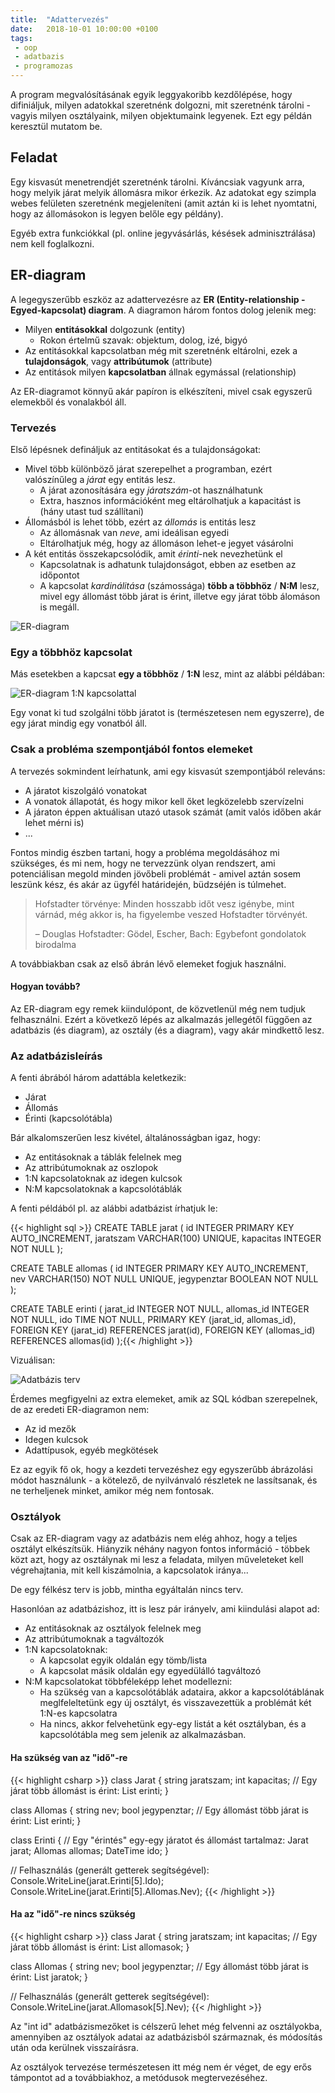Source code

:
 ```yaml
---
title:  "Adattervezés"
date:   2018-10-01 10:00:00 +0100
tags:
 - oop
 - adatbazis
 - programozas
---
```


A program megvalósításának egyik leggyakoribb kezdőlépése, hogy difiniáljuk, milyen adatokkal szeretnénk dolgozni, mit szeretnénk tárolni - vagyis milyen osztályaink, milyen objektumaink legyenek. Ezt egy példán keresztül mutatom be.

## Feladat

Egy kisvasút menetrendjét szeretnénk tárolni. Kíváncsiak vagyunk arra, hogy melyik járat melyik állomásra mikor érkezik. Az adatokat egy szimpla webes felületen szeretnénk megjeleníteni (amit aztán ki is lehet nyomtatni, hogy az állomásokon is legyen belőle egy példány).

Egyéb extra funkciókkal (pl. online jegyvásárlás, késések adminisztrálása) nem kell foglalkozni.

## ER-diagram

A legegyszerűbb eszköz az adattervezésre az **ER (Entity-relationship - Egyed-kapcsolat) diagram**. A diagramon három fontos dolog jelenik meg:

* Milyen **entitásokkal** dolgozunk (entity)
  * Rokon értelmű szavak: objektum, dolog, izé, bigyó
* Az entitásokkal kapcsolatban még mit szeretnénk eltárolni, ezek a **tulajdonságok**, vagy **attribútumok** (attribute)
* Az entitások milyen **kapcsolatban** állnak egymással (relationship)

Az ER-diagramot könnyű akár papíron is elkészíteni, mivel csak egyszerű elemekből és vonalakból áll.

### Tervezés

Első lépésnek defináljuk az entitásokat és a tulajdonságokat:

* Mivel több különböző járat szerepelhet a programban, ezért valószínűleg a *járat* egy entitás lesz.
  * A járat azonosítására egy *járatszám*-ot használhatunk
  * Extra, hasznos információként meg eltárolhatjuk a kapacitást is (hány utast tud szállítani)
* Állomásból is lehet több, ezért az *állomás* is entitás lesz
  * Az állomásnak van *neve*, ami ideálisan egyedi
  * Eltárolhatjuk még, hogy az állomáson lehet-e jegyet vásárolni
* A két entitás összekapcsolódik, amit *érinti*-nek nevezhetünk el
  * Kapcsolatnak is adhatunk tulajdonságot, ebben az esetben az időpontot
  * A kapcsolat *kardinálitása* (számossága) **több a többhöz** / **N:M** lesz, mivel egy állomást több járat is érint, illetve egy járat több álomáson is megáll.

![ER-diagram](/assets/img/er.svg)

### Egy a többhöz kapcsolat

Más esetekben a kapcsat **egy a többhöz** / **1:N** lesz, mint az alábbi példában:

![ER-diagram 1:N kapcsolattal](/assets/img/er2.svg)

Egy vonat ki tud szolgálni több járatot is (természetesen nem egyszerre), de egy járat mindig egy vonatból áll.

### Csak a probléma szempontjából fontos elemeket

A tervezés sokmindent leírhatunk, ami egy kisvasút szempontjából releváns:

* A járatot kiszolgáló vonatokat
* A vonatok állapotát, és hogy mikor kell őket legközelebb szervízelni
* A járaton éppen aktuálisan utazó utasok számát (amit valós időben akár lehet mérni is)
* ...

Fontos mindig észben tartani, hogy a probléma megoldásához mi szükséges, és mi nem, hogy ne tervezzünk olyan rendszert, ami potenciálisan megold minden jövőbeli problémát - amivel aztán sosem leszünk kész, és akár az ügyfél határidején, büdzséjén is túlmehet.

> Hofstadter törvénye: Minden hosszabb időt vesz igénybe, mint várnád, még akkor is, ha figyelembe veszed Hofstadter törvényét.
>
> – Douglas Hofstadter: Gödel, Escher, Bach: Egybefont gondolatok birodalma

A továbbiakban csak az első ábrán lévő elemeket fogjuk használni.

#### Hogyan tovább?

Az ER-diagram egy remek kiindulópont, de közvetlenül még nem tudjuk felhasználni. Ezért a következő lépés az alkalmazás jellegétől függően az adatbázis (és diagram), az osztály (és a diagram), vagy akár mindkettő lesz.

### Az adatbázisleírás

A fenti ábrából három adattábla keletkezik:

* Járat
* Állomás
* Érinti (kapcsolótábla)

Bár alkalomszerűen lesz kivétel, általánosságban igaz, hogy:

* Az entitásoknak a táblák felelnek meg
* Az attribútumoknak az oszlopok
* 1:N kapcsolatoknak az idegen kulcsok
* N:M kapcsolatoknak a kapcsolótáblák

A fenti példából pl. az alábbi adatbázist írhatjuk le:

{{< highlight sql >}}
CREATE TABLE jarat (
    id INTEGER PRIMARY KEY AUTO_INCREMENT,
    jaratszam VARCHAR(100) UNIQUE,
    kapacitas INTEGER NOT NULL
);

CREATE TABLE allomas (
    id INTEGER PRIMARY KEY AUTO_INCREMENT,
    nev VARCHAR(150) NOT NULL UNIQUE,
    jegypenztar BOOLEAN NOT NULL
);

CREATE TABLE erinti (
    jarat_id INTEGER NOT NULL,
    allomas_id INTEGER NOT NULL,
    ido TIME NOT NULL,
    PRIMARY KEY (jarat_id, allomas_id),
    FOREIGN KEY (jarat_id) REFERENCES jarat(id),
    FOREIGN KEY (allomas_id) REFERENCES allomas(id)
);{{< /highlight >}}

Vizuálisan:

![Adatbázis terv](/assets/img/tervezes_db.png)

Érdemes megfigyelni az extra elemeket, amik az SQL kódban szerepelnek, de az eredeti ER-diagramon nem:

* Az id mezők
* Idegen kulcsok
* Adattípusok, egyéb megkötések

Ez az egyik fő ok, hogy a kezdeti tervezéshez egy egyszerűbb ábrázolási módot használunk - a kötelező, de nyilvánvaló részletek ne lassítsanak, és ne terheljenek minket, amikor még nem fontosak.

### Osztályok

Csak az ER-diagram vagy az adatbázis nem elég ahhoz, hogy a teljes osztályt elkészítsük. Hiányzik néhány nagyon fontos információ - többek közt azt, hogy az osztálynak mi lesz a feladata, milyen műveleteket kell végrehajtania, mit kell kiszámolnia, a kapcsolatok iránya...

De egy félkész terv is jobb, mintha egyáltalán nincs terv.

Hasonlóan az adatbázishoz, itt is lesz pár irányelv, ami kiindulási alapot ad:

* Az entitásoknak az osztályok felelnek meg
* Az attribútumoknak a tagváltozók
* 1:N kapcsolatoknak:
  * A kapcsolat egyik oldalán egy tömb/lista
  * A kapcsolat másik oldalán egy egyedülálló tagváltozó
* N:M kapcsolatokat többféleképp lehet modellezni:
  * Ha szükség van a kapcsolótáblák adataira, akkor a kapcsolótáblának meglfeleltetünk egy új osztályt, és visszavezettük a problémát két 1:N-es kapcsolatra
  * Ha nincs, akkor felvehetünk egy-egy listát a két osztályban, és a kapcsolótábla meg sem jelenik az alkalmazásban.

#### Ha szükség van az "idő"-re

{{< highlight csharp >}}
class Jarat {
    string jaratszam;
    int kapacitas;
    // Egy járat több állomást is érint:
    List<Erinti> erinti;
}

class Allomas {
    string nev;
    bool jegypenztar;
    // Egy állomást több járat is érint:
    List<Erinti> erinti;
}

class Erinti {
    // Egy "érintés" egy-egy járatot és állomást tartalmaz:
    Jarat jarat;
    Allomas allomas;
    DateTime ido;
}

// Felhasználás (generált getterek segítségével):
Console.WriteLine(jarat.Erinti[5].Ido);
Console.WriteLine(jarat.Erinti[5].Allomas.Nev);
{{< /highlight >}}

#### Ha az "idő"-re nincs szükség

{{< highlight csharp >}}
class Jarat {
    string jaratszam;
    int kapacitas;
    // Egy járat több állomást is érint:
    List<Allomas> allomasok;
}

class Allomas {
    string nev;
    bool jegypenztar;
    // Egy állomást több járat is érint:
    List<Jarat> jaratok;
}

// Felhasználás (generált getterek segítségével):
Console.WriteLine(jarat.Allomasok[5].Nev);
{{< /highlight >}}

Az "int id" adatbázismezőket is célszerű lehet még felvenni az osztályokba, amennyiben az osztályok adatai az adatbázisból származnak, és módosítás után oda kerülnek visszaírásra.

Az osztályok tervezése természetesen itt még nem ér véget, de egy erős támpontot ad a továbbiakhoz, a metódusok megtervezéséhez.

════════════════════

_TASK DIRECTIONS_
What lines above hold the word "FOREIGN"? List them all.

_OUTPUT OF THE TASK_
    FOREIGN KEY (jarat_id) REFERENCES jarat(id),
    FOREIGN KEY (allomas_id) REFERENCES allomas(id)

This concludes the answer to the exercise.